TASK MATERIAL:
• • • •

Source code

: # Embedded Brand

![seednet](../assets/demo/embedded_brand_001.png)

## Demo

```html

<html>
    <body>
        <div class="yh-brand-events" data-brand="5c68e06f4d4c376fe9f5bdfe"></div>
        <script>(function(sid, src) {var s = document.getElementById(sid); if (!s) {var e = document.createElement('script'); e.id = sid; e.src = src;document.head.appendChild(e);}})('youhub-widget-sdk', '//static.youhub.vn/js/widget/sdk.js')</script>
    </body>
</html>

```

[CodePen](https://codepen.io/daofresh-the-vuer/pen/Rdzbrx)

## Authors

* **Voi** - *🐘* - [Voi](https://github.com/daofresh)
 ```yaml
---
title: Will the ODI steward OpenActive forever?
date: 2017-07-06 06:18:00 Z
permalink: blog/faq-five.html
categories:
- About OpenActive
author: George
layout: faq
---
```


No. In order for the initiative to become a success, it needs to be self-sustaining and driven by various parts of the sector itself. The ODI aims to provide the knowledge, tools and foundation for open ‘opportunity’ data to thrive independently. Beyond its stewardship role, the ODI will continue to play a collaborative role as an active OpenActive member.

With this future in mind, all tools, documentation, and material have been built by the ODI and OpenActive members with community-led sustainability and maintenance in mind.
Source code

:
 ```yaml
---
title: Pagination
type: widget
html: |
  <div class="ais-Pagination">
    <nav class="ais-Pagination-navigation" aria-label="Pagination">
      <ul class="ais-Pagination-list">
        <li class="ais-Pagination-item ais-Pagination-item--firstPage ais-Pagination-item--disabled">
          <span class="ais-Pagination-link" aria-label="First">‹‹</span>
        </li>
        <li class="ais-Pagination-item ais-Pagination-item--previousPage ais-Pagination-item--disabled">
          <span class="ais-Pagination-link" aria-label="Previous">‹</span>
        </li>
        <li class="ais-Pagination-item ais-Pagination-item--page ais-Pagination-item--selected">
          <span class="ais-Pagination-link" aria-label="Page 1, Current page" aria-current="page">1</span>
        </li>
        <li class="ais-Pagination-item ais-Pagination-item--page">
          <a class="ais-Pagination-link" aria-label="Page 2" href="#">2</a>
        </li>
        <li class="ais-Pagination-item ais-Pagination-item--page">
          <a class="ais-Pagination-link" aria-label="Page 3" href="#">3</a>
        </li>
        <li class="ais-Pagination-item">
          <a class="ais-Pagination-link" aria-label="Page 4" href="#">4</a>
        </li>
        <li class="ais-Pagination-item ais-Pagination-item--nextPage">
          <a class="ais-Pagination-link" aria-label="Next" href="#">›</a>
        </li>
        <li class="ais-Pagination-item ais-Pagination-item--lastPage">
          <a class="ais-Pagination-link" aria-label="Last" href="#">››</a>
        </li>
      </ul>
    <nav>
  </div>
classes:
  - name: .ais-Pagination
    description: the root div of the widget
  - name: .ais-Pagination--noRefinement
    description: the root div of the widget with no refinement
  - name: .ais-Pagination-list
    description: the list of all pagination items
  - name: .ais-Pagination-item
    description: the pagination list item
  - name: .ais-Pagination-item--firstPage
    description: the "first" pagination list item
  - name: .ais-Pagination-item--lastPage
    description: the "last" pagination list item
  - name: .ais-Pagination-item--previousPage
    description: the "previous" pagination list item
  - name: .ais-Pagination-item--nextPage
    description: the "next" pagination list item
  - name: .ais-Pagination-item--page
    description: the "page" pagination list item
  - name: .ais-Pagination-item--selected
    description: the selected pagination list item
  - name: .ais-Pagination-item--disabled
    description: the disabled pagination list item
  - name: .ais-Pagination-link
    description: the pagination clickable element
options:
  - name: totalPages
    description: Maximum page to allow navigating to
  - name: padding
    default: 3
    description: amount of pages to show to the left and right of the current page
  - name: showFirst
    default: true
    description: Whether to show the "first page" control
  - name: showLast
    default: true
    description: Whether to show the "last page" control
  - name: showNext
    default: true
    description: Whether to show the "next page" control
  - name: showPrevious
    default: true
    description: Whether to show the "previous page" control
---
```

• • • •

For the string "href", go through the entries above and copy each line where it occurs.

WRITTEN SOLUTION:
          <a class="ais-Pagination-link" aria-label="Page 2" href="#">2</a>
          <a class="ais-Pagination-link" aria-label="Page 3" href="#">3</a>
          <a class="ais-Pagination-link" aria-label="Page 4" href="#">4</a>
          <a class="ais-Pagination-link" aria-label="Next" href="#">›</a>
          <a class="ais-Pagination-link" aria-label="Last" href="#">››</a>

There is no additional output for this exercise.